Output the entries underneath exactly as they are.
★ ★ ★ ★ ★ ★ ★
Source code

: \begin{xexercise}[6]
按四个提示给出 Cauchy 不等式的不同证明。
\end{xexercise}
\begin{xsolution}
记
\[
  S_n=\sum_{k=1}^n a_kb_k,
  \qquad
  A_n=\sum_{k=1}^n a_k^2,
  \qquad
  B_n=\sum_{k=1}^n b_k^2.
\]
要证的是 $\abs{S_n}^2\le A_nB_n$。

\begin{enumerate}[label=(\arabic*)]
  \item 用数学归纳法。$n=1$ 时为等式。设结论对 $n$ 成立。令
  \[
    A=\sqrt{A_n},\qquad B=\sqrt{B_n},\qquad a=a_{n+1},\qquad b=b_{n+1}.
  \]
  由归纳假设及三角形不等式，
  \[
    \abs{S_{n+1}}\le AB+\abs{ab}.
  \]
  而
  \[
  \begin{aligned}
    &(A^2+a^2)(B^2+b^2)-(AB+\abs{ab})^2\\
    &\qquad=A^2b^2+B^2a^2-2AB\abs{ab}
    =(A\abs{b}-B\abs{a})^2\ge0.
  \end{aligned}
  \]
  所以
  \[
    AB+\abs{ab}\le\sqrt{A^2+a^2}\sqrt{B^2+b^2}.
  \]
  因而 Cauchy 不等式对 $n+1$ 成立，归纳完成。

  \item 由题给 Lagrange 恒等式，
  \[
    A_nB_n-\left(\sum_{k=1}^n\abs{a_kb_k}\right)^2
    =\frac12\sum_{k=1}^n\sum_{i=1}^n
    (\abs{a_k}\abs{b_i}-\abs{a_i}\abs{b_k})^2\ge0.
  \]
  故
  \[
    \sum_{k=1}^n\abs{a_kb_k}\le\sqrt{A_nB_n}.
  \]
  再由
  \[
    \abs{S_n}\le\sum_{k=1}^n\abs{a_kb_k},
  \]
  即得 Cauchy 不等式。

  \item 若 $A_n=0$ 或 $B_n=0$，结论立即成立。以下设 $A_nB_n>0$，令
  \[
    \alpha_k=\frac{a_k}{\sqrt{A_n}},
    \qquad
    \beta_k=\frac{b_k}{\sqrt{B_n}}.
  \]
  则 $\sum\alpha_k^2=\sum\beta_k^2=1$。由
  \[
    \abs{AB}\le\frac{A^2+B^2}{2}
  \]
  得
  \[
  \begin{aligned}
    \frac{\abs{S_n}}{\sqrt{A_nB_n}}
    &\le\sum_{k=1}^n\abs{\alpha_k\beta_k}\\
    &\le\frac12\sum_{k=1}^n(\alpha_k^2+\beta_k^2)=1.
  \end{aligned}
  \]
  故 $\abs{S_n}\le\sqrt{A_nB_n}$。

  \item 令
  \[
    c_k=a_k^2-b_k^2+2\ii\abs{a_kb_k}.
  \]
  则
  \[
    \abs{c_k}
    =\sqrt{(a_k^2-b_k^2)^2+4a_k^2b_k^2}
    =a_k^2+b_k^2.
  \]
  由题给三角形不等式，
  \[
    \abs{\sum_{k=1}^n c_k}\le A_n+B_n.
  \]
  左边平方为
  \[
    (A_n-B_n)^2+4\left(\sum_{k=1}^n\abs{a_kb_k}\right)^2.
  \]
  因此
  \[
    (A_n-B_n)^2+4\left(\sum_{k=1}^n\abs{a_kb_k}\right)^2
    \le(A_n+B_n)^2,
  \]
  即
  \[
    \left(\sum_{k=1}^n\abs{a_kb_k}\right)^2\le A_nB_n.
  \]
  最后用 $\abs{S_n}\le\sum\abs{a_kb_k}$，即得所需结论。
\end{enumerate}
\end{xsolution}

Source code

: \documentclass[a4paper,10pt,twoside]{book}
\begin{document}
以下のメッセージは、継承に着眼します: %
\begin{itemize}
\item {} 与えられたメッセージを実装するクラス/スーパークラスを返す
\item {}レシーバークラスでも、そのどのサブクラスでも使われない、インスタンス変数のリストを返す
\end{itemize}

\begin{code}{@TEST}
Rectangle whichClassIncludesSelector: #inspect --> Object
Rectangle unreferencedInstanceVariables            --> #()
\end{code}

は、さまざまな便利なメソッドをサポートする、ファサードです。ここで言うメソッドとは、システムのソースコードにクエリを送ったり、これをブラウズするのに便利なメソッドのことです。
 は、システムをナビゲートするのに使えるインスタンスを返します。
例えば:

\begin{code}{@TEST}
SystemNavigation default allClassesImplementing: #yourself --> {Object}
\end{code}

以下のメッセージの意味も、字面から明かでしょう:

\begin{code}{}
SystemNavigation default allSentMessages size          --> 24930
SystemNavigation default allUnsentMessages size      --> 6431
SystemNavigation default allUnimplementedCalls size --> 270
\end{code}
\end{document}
★ ★ ★ ★ ★ ★ ★
- _Finished task_:
Source code

: \begin{xexercise}[6]
按四个提示给出 Cauchy 不等式的不同证明。
\end{xexercise}
\begin{xsolution}
记
\[
  S_n=\sum_{k=1}^n a_kb_k,
  \qquad
  A_n=\sum_{k=1}^n a_k^2,
  \qquad
  B_n=\sum_{k=1}^n b_k^2.
\]
要证的是 $\abs{S_n}^2\le A_nB_n$。

\begin{enumerate}[label=(\arabic*)]
  \item 用数学归纳法。$n=1$ 时为等式。设结论对 $n$ 成立。令
  \[
    A=\sqrt{A_n},\qquad B=\sqrt{B_n},\qquad a=a_{n+1},\qquad b=b_{n+1}.
  \]
  由归纳假设及三角形不等式，
  \[
    \abs{S_{n+1}}\le AB+\abs{ab}.
  \]
  而
  \[
  \begin{aligned}
    &(A^2+a^2)(B^2+b^2)-(AB+\abs{ab})^2\\
    &\qquad=A^2b^2+B^2a^2-2AB\abs{ab}
    =(A\abs{b}-B\abs{a})^2\ge0.
  \end{aligned}
  \]
  所以
  \[
    AB+\abs{ab}\le\sqrt{A^2+a^2}\sqrt{B^2+b^2}.
  \]
  因而 Cauchy 不等式对 $n+1$ 成立，归纳完成。

  \item 由题给 Lagrange 恒等式，
  \[
    A_nB_n-\left(\sum_{k=1}^n\abs{a_kb_k}\right)^2
    =\frac12\sum_{k=1}^n\sum_{i=1}^n
    (\abs{a_k}\abs{b_i}-\abs{a_i}\abs{b_k})^2\ge0.
  \]
  故
  \[
    \sum_{k=1}^n\abs{a_kb_k}\le\sqrt{A_nB_n}.
  \]
  再由
  \[
    \abs{S_n}\le\sum_{k=1}^n\abs{a_kb_k},
  \]
  即得 Cauchy 不等式。

  \item 若 $A_n=0$ 或 $B_n=0$，结论立即成立。以下设 $A_nB_n>0$，令
  \[
    \alpha_k=\frac{a_k}{\sqrt{A_n}},
    \qquad
    \beta_k=\frac{b_k}{\sqrt{B_n}}.
  \]
  则 $\sum\alpha_k^2=\sum\beta_k^2=1$。由
  \[
    \abs{AB}\le\frac{A^2+B^2}{2}
  \]
  得
  \[
  \begin{aligned}
    \frac{\abs{S_n}}{\sqrt{A_nB_n}}
    &\le\sum_{k=1}^n\abs{\alpha_k\beta_k}\\
    &\le\frac12\sum_{k=1}^n(\alpha_k^2+\beta_k^2)=1.
  \end{aligned}
  \]
  故 $\abs{S_n}\le\sqrt{A_nB_n}$。

  \item 令
  \[
    c_k=a_k^2-b_k^2+2\ii\abs{a_kb_k}.
  \]
  则
  \[
    \abs{c_k}
    =\sqrt{(a_k^2-b_k^2)^2+4a_k^2b_k^2}
    =a_k^2+b_k^2.
  \]
  由题给三角形不等式，
  \[
    \abs{\sum_{k=1}^n c_k}\le A_n+B_n.
  \]
  左边平方为
  \[
    (A_n-B_n)^2+4\left(\sum_{k=1}^n\abs{a_kb_k}\right)^2.
  \]
  因此
  \[
    (A_n-B_n)^2+4\left(\sum_{k=1}^n\abs{a_kb_k}\right)^2
    \le(A_n+B_n)^2,
  \]
  即
  \[
    \left(\sum_{k=1}^n\abs{a_kb_k}\right)^2\le A_nB_n.
  \]
  最后用 $\abs{S_n}\le\sum\abs{a_kb_k}$，即得所需结论。
\end{enumerate}
\end{xsolution}

Source code

: \documentclass[a4paper,10pt,twoside]{book}
\begin{document}
以下のメッセージは、継承に着眼します: %
\begin{itemize}
\item {} 与えられたメッセージを実装するクラス/スーパークラスを返す
\item {}レシーバークラスでも、そのどのサブクラスでも使われない、インスタンス変数のリストを返す
\end{itemize}

\begin{code}{@TEST}
Rectangle whichClassIncludesSelector: #inspect --> Object
Rectangle unreferencedInstanceVariables            --> #()
\end{code}

は、さまざまな便利なメソッドをサポートする、ファサードです。ここで言うメソッドとは、システムのソースコードにクエリを送ったり、これをブラウズするのに便利なメソッドのことです。
 は、システムをナビゲートするのに使えるインスタンスを返します。
例えば:

\begin{code}{@TEST}
SystemNavigation default allClassesImplementing: #yourself --> {Object}
\end{code}

以下のメッセージの意味も、字面から明かでしょう:

\begin{code}{}
SystemNavigation default allSentMessages size          --> 24930
SystemNavigation default allUnsentMessages size      --> 6431
SystemNavigation default allUnimplementedCalls size --> 270
\end{code}
\end{document}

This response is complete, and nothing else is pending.